As gambas (5€ a dose) a sopa
 (2,5€) e o recheio de santola (2,5€) são as especialidades da casa, que
 ainda se atira para os pregos. "Como toda a boa marisqueira, que tem de
 ter um prego, nós temos um prego com carne da alcatra", afirma. A 
acalmia na fala de Pedro reflecte o estaminé que quis montar. 

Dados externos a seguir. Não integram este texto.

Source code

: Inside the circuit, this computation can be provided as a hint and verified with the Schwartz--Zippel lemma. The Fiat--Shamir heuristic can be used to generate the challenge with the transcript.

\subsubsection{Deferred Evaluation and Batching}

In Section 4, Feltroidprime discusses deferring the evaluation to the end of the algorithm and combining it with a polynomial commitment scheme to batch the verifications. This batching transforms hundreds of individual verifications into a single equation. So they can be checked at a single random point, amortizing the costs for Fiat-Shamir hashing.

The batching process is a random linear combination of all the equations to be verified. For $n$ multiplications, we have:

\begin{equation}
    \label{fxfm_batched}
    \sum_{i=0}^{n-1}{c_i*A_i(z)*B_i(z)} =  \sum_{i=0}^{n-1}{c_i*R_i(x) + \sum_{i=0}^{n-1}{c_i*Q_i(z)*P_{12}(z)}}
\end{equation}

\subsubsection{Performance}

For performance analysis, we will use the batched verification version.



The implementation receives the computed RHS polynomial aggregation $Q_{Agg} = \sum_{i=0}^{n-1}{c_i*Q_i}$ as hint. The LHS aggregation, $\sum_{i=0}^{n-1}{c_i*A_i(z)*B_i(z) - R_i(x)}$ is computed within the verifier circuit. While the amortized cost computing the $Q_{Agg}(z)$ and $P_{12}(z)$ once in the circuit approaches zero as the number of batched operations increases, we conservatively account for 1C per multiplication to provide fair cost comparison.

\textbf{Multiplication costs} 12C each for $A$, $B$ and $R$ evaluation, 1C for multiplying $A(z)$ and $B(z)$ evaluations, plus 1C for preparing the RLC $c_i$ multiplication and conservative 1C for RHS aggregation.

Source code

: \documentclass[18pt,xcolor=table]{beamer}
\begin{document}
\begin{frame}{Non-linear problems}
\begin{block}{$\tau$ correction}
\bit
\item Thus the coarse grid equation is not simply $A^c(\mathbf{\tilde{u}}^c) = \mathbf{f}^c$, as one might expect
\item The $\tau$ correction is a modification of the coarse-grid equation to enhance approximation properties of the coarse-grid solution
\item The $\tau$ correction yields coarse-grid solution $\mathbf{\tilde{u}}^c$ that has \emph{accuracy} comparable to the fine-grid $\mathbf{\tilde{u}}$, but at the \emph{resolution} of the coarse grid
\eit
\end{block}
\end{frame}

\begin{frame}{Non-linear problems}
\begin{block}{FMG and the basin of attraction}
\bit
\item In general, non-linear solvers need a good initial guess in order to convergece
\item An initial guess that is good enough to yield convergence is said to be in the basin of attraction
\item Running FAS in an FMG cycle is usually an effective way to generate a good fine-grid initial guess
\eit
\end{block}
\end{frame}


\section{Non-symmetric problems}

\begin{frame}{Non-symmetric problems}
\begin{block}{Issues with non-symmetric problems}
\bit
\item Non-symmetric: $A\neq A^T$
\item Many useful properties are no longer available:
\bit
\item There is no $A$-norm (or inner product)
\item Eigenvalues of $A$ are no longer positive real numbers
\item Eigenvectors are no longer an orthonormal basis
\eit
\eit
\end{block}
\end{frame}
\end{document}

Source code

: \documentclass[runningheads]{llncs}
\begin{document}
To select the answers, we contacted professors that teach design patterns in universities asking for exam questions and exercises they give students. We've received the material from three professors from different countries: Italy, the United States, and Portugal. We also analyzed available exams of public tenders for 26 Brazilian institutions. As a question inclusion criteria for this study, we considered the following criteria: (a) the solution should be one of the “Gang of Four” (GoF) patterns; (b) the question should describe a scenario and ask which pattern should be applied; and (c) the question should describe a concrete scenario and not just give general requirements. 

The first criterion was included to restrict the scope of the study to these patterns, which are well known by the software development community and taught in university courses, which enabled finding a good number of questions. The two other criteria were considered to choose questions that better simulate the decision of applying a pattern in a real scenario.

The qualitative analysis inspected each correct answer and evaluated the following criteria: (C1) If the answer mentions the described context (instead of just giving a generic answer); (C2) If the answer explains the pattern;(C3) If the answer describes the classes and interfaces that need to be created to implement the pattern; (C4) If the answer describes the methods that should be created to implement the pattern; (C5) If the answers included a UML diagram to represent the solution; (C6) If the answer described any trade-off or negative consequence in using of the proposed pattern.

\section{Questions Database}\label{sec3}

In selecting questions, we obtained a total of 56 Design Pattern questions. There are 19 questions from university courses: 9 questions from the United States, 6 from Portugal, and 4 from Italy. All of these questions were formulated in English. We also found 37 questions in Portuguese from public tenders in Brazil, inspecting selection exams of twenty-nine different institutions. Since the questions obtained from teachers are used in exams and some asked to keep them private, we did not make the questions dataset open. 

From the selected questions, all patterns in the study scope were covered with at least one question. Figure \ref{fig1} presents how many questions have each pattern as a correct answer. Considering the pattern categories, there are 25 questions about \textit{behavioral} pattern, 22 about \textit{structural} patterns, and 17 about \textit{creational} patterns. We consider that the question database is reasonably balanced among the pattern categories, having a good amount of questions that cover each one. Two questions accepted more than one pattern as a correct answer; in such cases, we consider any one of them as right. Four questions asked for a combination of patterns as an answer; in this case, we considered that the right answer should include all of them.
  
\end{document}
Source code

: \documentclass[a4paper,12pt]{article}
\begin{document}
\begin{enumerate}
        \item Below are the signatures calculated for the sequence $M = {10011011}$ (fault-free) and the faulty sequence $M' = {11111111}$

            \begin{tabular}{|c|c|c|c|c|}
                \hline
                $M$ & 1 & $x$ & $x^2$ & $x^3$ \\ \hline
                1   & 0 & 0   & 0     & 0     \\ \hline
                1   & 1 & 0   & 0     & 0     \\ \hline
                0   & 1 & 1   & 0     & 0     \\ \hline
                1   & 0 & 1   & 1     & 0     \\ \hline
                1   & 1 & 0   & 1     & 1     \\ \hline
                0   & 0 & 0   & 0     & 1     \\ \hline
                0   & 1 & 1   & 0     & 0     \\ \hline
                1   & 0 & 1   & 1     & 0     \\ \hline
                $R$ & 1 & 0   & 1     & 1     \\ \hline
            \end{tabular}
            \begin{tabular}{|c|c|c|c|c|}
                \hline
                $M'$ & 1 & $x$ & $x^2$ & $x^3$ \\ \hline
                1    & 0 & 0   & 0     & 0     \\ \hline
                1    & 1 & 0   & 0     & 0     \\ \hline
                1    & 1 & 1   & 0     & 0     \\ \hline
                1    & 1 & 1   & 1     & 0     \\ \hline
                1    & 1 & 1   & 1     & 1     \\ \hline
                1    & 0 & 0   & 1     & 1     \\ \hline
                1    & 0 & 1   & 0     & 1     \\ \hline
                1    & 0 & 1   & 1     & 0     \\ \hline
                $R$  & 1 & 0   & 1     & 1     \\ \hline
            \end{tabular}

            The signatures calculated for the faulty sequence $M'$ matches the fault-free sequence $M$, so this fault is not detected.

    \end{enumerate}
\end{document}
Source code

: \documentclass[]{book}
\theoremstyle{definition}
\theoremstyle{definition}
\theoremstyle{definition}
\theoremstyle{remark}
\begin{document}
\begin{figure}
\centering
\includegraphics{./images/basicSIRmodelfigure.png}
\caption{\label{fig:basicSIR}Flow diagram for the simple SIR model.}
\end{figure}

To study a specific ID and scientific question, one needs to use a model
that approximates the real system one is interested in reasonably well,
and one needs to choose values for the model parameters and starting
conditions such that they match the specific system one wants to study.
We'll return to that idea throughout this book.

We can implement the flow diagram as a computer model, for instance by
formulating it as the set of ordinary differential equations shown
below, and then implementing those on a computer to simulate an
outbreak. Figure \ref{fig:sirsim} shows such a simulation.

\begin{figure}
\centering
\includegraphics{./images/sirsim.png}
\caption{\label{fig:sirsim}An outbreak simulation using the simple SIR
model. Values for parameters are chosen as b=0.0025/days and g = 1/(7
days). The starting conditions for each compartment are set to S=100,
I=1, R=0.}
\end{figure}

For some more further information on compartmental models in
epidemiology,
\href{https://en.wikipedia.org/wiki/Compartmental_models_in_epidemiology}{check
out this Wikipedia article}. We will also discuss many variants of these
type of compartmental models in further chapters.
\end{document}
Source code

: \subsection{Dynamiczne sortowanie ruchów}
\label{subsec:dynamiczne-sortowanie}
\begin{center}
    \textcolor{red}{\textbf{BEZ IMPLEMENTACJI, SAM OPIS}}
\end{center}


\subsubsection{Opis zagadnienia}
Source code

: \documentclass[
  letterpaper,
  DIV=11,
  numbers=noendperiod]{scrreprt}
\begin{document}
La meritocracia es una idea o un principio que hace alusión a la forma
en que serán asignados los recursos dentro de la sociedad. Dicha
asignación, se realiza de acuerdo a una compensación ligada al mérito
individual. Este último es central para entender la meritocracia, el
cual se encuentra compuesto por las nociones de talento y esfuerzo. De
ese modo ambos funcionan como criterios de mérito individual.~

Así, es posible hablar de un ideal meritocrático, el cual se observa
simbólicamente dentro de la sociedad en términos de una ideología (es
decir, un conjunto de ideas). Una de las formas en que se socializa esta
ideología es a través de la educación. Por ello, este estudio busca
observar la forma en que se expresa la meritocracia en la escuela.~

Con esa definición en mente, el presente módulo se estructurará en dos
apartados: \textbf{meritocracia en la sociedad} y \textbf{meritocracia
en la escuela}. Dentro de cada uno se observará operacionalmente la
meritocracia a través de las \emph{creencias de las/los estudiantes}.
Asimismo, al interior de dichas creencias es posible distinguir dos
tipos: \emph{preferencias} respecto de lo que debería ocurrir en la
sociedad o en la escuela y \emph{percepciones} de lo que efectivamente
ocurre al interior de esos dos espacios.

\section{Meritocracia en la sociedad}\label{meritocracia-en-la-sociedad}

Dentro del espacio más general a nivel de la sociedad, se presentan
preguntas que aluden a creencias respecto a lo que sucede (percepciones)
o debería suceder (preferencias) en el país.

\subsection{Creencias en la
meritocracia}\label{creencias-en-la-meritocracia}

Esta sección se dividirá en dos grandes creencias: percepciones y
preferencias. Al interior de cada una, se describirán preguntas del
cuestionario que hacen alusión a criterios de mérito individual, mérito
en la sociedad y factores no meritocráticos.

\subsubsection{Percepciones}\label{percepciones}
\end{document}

"Pretendemos que este seja um conceito que dê primazia à rapidez e à 
qualidade, funcionar tudo à volta do marisco, a isto juntar o conceito 
de ostras e champanhe. Acima de tudo é uma marisqueira soft, uma coisa 
suave", diz. As obras de preparação é que não devem ter sido coisa 
branda. Com balcões por montar e equipamento para adquirir, baldes e 
pesos que fortaleceram laços. "Sobretudo damo--nos muito bem com os 
vizinhos da frente, fomo-nos conhecendo uns aos outros. Há aqui muita 
malta nova que não sabe o que isto vai dar, como vai correr, mas está 
tudo confiante e com espírito, é meio caminho andado", afirma.
Provas
 Na marisqueira ofereceram uma sopa, mas o timing não era o melhor, aqui
 fica o agradecimento. Mas no quiosque da Gelati di Chef provámos um 
cone de bolacha de fabrico próprio. Carlos Madeira é o chefe de serviço 
que nos explica tudo. "Gelados de boa qualidade com um toque de chefe, 
ou seja, não apenas vender o gelado, mas também vender o conceito e a 
receita, não se trata de agarrar num cone qualquer e pôr uma bola de 
gelado em cima e comer."
Gelados com assinatura, com uma bolacha 
esmigalhada ou umas pipocas em cima de uma bola de chocolate negro, por 
exemplo. Na Gelati di Chef, os preparativos estavam demorados. Às tantas
 aparece o primeiro cliente: uma criança (5/6 anos) surge com uma nota 
de 5€ e pede um waffle com canela, açúcar e topping. Mais nada.